# Given data
= = = = =
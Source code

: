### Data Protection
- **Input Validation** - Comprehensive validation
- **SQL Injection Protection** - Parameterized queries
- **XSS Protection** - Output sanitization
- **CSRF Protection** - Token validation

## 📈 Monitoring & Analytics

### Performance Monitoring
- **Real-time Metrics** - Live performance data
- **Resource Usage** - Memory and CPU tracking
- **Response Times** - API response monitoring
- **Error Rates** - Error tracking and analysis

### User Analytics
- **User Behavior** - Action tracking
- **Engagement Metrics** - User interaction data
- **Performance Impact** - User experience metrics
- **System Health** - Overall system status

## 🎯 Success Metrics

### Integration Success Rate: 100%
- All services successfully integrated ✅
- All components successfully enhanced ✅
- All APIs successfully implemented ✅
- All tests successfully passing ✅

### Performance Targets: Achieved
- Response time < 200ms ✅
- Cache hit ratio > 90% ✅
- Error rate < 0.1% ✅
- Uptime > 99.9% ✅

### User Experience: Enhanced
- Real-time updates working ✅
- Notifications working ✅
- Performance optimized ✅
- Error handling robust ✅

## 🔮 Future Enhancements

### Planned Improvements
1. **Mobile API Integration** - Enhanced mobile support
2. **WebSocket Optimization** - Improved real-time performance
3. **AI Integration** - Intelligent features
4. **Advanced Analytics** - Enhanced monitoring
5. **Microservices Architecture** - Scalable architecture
= = = = =
# What is being asked
The response must contain each line above that holds the string "Integration".

# Output of the exercise
### Integration Success Rate: 100%
1. **Mobile API Integration** - Enhanced mobile support
3. **AI Integration** - Intelligent features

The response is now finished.